Dataset records:
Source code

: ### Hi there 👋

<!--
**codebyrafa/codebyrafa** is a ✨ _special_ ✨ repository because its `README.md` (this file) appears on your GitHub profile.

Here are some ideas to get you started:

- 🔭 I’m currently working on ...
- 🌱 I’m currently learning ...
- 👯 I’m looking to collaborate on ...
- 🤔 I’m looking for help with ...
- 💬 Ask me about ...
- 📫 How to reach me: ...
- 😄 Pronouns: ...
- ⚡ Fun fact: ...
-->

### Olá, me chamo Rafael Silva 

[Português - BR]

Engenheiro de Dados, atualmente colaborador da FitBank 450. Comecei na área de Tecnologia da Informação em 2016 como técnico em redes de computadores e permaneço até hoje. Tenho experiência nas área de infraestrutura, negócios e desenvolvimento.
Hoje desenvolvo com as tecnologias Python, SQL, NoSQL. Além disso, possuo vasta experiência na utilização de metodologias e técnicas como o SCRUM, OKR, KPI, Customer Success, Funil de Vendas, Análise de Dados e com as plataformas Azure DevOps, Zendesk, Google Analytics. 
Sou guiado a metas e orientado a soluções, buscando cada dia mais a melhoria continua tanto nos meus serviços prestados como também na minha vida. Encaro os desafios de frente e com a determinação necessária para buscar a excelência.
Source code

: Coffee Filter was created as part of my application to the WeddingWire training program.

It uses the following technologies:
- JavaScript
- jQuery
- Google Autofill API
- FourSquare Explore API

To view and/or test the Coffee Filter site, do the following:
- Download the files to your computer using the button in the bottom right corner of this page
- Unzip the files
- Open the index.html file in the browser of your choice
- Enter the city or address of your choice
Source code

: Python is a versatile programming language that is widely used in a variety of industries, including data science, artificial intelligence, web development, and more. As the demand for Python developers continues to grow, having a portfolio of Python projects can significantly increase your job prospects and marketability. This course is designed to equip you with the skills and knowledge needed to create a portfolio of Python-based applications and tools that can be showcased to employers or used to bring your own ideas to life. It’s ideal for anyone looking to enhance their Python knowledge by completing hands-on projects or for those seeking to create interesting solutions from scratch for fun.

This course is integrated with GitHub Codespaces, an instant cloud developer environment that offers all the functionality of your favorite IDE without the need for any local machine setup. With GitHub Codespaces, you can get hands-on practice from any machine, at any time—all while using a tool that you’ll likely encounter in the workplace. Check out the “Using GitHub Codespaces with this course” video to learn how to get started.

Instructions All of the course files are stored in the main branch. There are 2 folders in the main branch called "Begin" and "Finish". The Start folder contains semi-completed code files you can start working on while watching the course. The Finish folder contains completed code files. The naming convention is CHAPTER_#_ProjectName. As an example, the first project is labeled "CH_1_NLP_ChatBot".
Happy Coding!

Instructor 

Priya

About this exercise: Begin at the line above that has "- 😄 Pronouns: ..." and stop after the line that has "Engenheiro de Dados, atualmente", copying each line exactly and adding nothing else.

Written answer:
- 😄 Pronouns: ...
- ⚡ Fun fact: ...
-->

### Olá, me chamo Rafael Silva 

[Português - BR]

Engenheiro de Dados, atualmente colaborador da FitBank 450. Comecei na área de Tecnologia da Informação em 2016 como técnico em redes de computadores e permaneço até hoje. Tenho experiência nas área de infraestrutura, negócios e desenvolvimento.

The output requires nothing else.